Jeroen Dijsselbloem, president of the eurogroup, was speaking hours after Cyprus reached an 11th-hour €10bn bailout deal with international lenders that avoids a levy on bank accounts but will force large losses on big deposits in the island’s two largest lenders.
European bank stocks and the euro suffered sharp losses following his comments amid concerns over the safety of bank deposits in any future bailouts. The single currency fell more than 1 per cent against the dollar, wiping out all its earlier gains following relief that a deal had been struck in Cyprus.
Shares in Italy’s two largest banks, UniCredit and Intesa Sanpaolo, fell 6 per cent, while shares in French bank Société Générale also lost 6 per cent.
Yesterday’s deal allowed the European Central Bank to keep its emergency lifeline open to Cypriot banks yesterday, preventing a meltdown of the financial sector that threatened the country’s euro membership.
Nicos Anastasiades, the Cypriot president, announced last night that the country would introduce capital restrictions to prevent capital flight. But he stressed that the introduction of the controls would be “a very temporary measure that will gradually be relaxed”.
Speaking to the Financial Times and Reuters, Mr Dijsselbloem said the relative market calm in recent months, coupled with the lack of market panic following the decision to force private investors and depositors to pay for the bailout of two large Cypriot banks, allowed the eurozone to pursue private money more aggressively when banks fail.
“Taking away the risk from the financial sector and taking it on to the public shoulders is not the right approach,” Mr Dijsselbloem, who is also the Dutch finance minister, said.
“If we want to have a healthy, sound financial sector, the only way is to say: ‘Look, there where you take the risks, you must deal with them, and if you can’t deal with them you shouldn’t have taken them on, and the consequence might be that it is end of story’,” he said.

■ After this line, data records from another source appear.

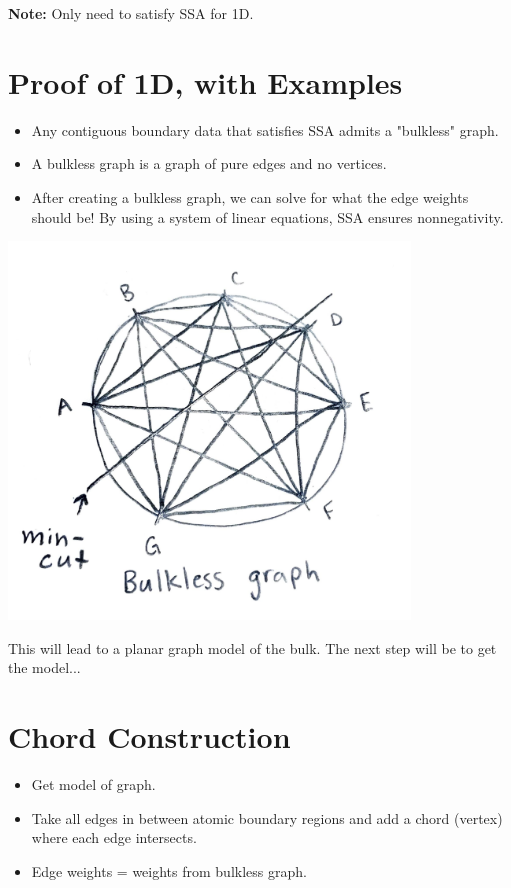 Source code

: \documentclass{article}
\begin{document}
\textbf{Note:} Only need to satisfy SSA for 1D.

\section{Proof of 1D, with Examples}
\begin{itemize}
    \item Any contiguous boundary data that satisfies SSA admits a "bulkless" graph.
    \item A bulkless graph is a graph of pure edges and no vertices.
    \item After creating a bulkless graph, we can solve for what the edge weights should be! By using a system of linear equations, SSA ensures nonnegativity.
\end{itemize}


\begin{center}
    \includegraphics[width=0.8\textwidth]{bulkless_graph.pdf}
\end{center}

This will lead to a planar graph model of the bulk. The next step will be to get the model...

\section{Chord Construction}
\begin{itemize}
    \item Get model of graph.
    \item Take all edges in between atomic boundary regions and add a chord (vertex) where each edge intersects.
    \item Edge weights = weights from bulkless graph.
\end{itemize}
\end{document}
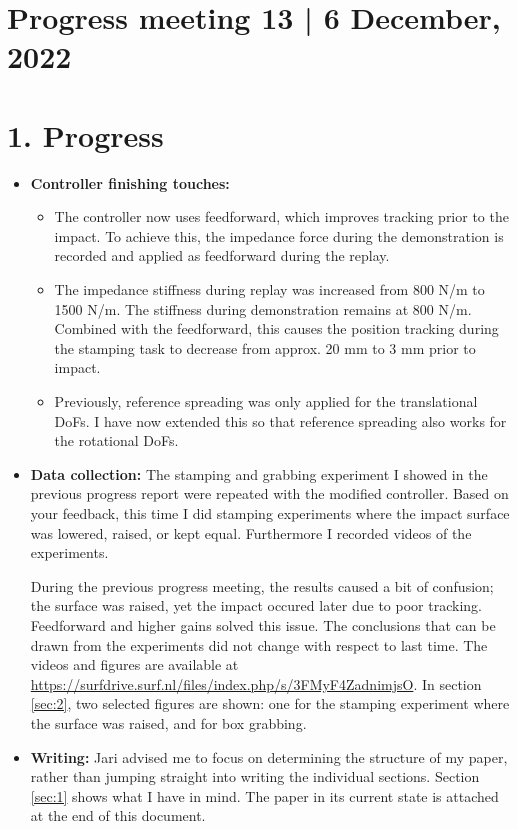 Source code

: \documentclass[11pt]{report}
\numberwithin{equation}{section}        %
\numberwithin{figure}{section}          %
\numberwithin{table}{section}           %
\begin{document}
  \section*{Progress meeting 13 | 6 December, 2022}


  \section*{1. Progress}
  \begin{itemize}
  \item \textbf{Controller finishing touches:}
      \begin{itemize}
        \item The controller now uses feedforward, which improves tracking prior to the impact. To achieve this, the impedance force during the demonstration is recorded and applied as feedforward during the replay.
        \item The impedance stiffness during replay was increased from 800 N/m to 1500 N/m. The stiffness during demonstration remains at 800 N/m. Combined with the feedforward, this causes the position tracking during the stamping task to decrease from approx. 20 mm to 3 mm prior to impact.
        \item Previously, reference spreading was only applied for the translational DoFs. I have now extended this so that reference spreading also works for the rotational DoFs.

      \end{itemize}
      
      \item \textbf{Data collection:} The stamping and grabbing experiment I showed in the previous progress report were repeated with the modified controller. Based on your feedback, this time I did stamping experiments where the impact surface was lowered, raised, or kept equal. Furthermore I recorded videos of the experiments.

      During the previous progress meeting, the results caused a bit of confusion; the surface was raised, yet the impact occured later due to poor tracking. Feedforward and higher gains solved this issue. The conclusions that can be drawn from the experiments did not change with respect to last time. The videos and figures are available at \url{https://surfdrive.surf.nl/files/index.php/s/3FMyF4ZadnimjsO}. In section \ref{sec:2}, two selected figures are shown: one for the stamping experiment where the surface was raised, and for box grabbing.

      \item \textbf{Writing:} Jari advised me to focus on determining the structure of my paper, rather than jumping straight into writing the individual sections. Section \ref{sec:1} shows what I have in mind. The paper in its current state is attached at the end of this document. 

     
  \end{itemize}
\end{document}

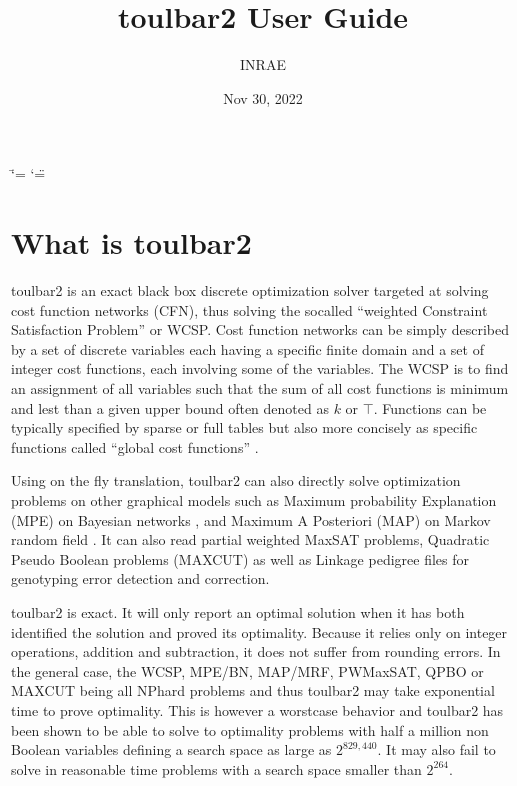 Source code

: \documentclass[letterpaper,10pt,openany,oneside,english]{sphinxmanual}
\title{toulbar2 User Guide}
\date{Nov 30, 2022}
\author{INRAE}
\begin{document}
\ifdefined\shorthandoff
  \ifnum\catcode`\=\string=\active\shorthandoff{=}\fi
  \ifnum\catcode`\"=\active{}\fi
\fi

\pagestyle{empty}
\sphinxmaketitle
\pagestyle{plain}
\sphinxtableofcontents
\pagestyle{normal}
\label{\detokenize{userdoc::doc}}



\chapter{What is toulbar2}
\label{\detokenize{userdoc:what-is-toulbar2}}
\sphinxAtStartPar
toulbar2 is an exact black box discrete optimization solver targeted
at solving cost function networks (CFN), thus solving the so\sphinxhyphen{}called
“weighted Constraint Satisfaction Problem” or WCSP. Cost function
networks can be simply described by a set of discrete variables each
having a specific finite domain and a set of integer cost functions,
each involving some of the variables. The WCSP is to find an
assignment of all variables such that the sum of all cost functions is
minimum and lest than a given upper bound often denoted as \(k\) or
\(\top\). Functions can be typically specified by sparse or full tables
but also more concisely as specific functions called “global cost
functions” .

\sphinxAtStartPar
Using on the fly translation, toulbar2 can also directly solve
optimization problems on other graphical models such as Maximum
probability Explanation (MPE) on Bayesian networks , and
Maximum A Posteriori (MAP) on Markov random field . It can also
read partial weighted MaxSAT problems, Quadratic Pseudo Boolean
problems (MAXCUT) as well as Linkage  pedigree files for
genotyping error detection and correction.

\sphinxAtStartPar
toulbar2 is exact. It will only report an optimal solution when it
has both identified the solution and proved its optimality. Because it
relies only on integer operations, addition and subtraction, it does
not suffer from rounding errors. In the general case, the WCSP,
MPE/BN, MAP/MRF, PWMaxSAT, QPBO or MAXCUT being all NP\sphinxhyphen{}hard problems
and thus toulbar2 may take exponential time to prove optimality. This
is however a worst\sphinxhyphen{}case behavior and toulbar2 has been shown to be
able to solve to optimality problems with half a million non Boolean
variables defining a search space as large as \(2^{829,440}\). It may
also fail to solve in reasonable time problems with a search space
smaller than \(2^{264}\).
\end{document}
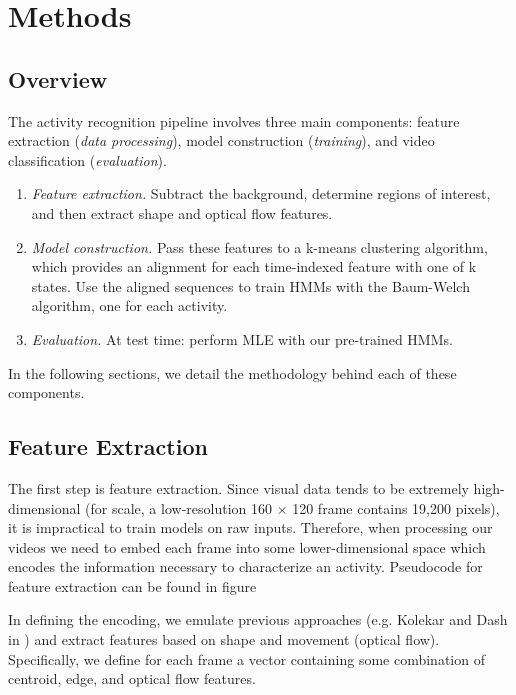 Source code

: \documentclass{article}
\begin{document}
\section{Methods}

\subsection{Overview}

The activity recognition pipeline involves three main components: feature extraction (\textit{data processing}), model construction (\textit{training}), and video classification (\textit{evaluation}).

\begin{enumerate}
    \item \textit{Feature extraction.} Subtract the background, determine regions of interest, and then extract shape and optical flow features.
    \item \textit{Model construction.} Pass these features to a k-means clustering algorithm, which provides an alignment for each time-indexed feature with one of k states. Use the aligned sequences to train HMMs with the Baum-Welch algorithm, one for each activity.
    \item \textit{Evaluation.} At test time: perform MLE with our pre-trained HMMs.
\end{enumerate}

In the following sections, we detail the methodology behind each of these components.

\subsection{Feature Extraction}

The first step is feature extraction. Since visual data tends to be extremely high-dimensional (for scale, a low-resolution 160 $\times$ 120 frame contains 19,200 pixels), it is impractical to train models on raw inputs. Therefore, when processing our videos we need to embed each frame into some lower-dimensional space which encodes the information necessary to characterize an activity. Pseudocode for feature extraction can be found in figure 

In defining the encoding, we emulate previous approaches (e.g. Kolekar and Dash in \cite{kd2016}) and extract features based on shape and movement (optical flow). Specifically, we define for each frame a vector containing some combination of centroid, edge, and optical flow features.
\end{document}
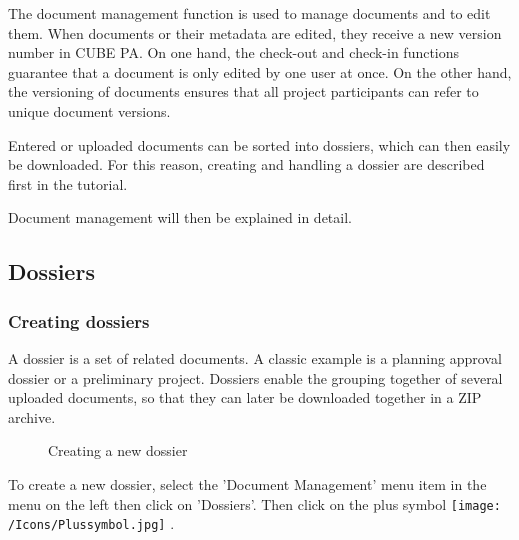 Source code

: \vspace{\baselineskip}

The document management function is used to manage documents and to edit them. When documents or their metadata are edited, they receive a new version number in CUBE PA. On one hand, the check-out and check-in functions guarantee that a document is only edited by one user at once. On the other hand, the versioning of documents ensures that all project participants can refer to unique document versions.

\vspace{1cm}  

Entered or uploaded documents can be sorted into dossiers, which can then easily be downloaded. For this reason, creating and handling a dossier are described first in the tutorial.

\vspace{\baselineskip}

Document management will then be explained in detail.

\subsection{Dossiers}
\label{bkm:Ref442544219}\subsubsection{Creating dossiers}

A dossier is a set of related documents. A classic example is a planning approval dossier or a preliminary project. Dossiers enable the grouping together of several uploaded documents, so that they can later be downloaded together in a ZIP archive.

\begin{figure}[H]
\caption{Creating a new dossier}
\end{figure}

To create a new dossier, select the 'Document Management' menu item in the menu on the left then click on 'Dossiers'. Then click on the plus symbol \texttt{[image: /Icons/Plussymbol.jpg]} .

“That’s an approach that I think we, now that we are out of the heat of the crisis, should consequently take.”
This approach would mark a radical change of course since the crisis began three years ago. In the Irish and Spanish banking sector rescues – which were similar to Cyprus in that bank failures risked plunging the governments into bankruptcy – several categories of private creditors, particularly senior bondholders and uninsured depositors, were untouched.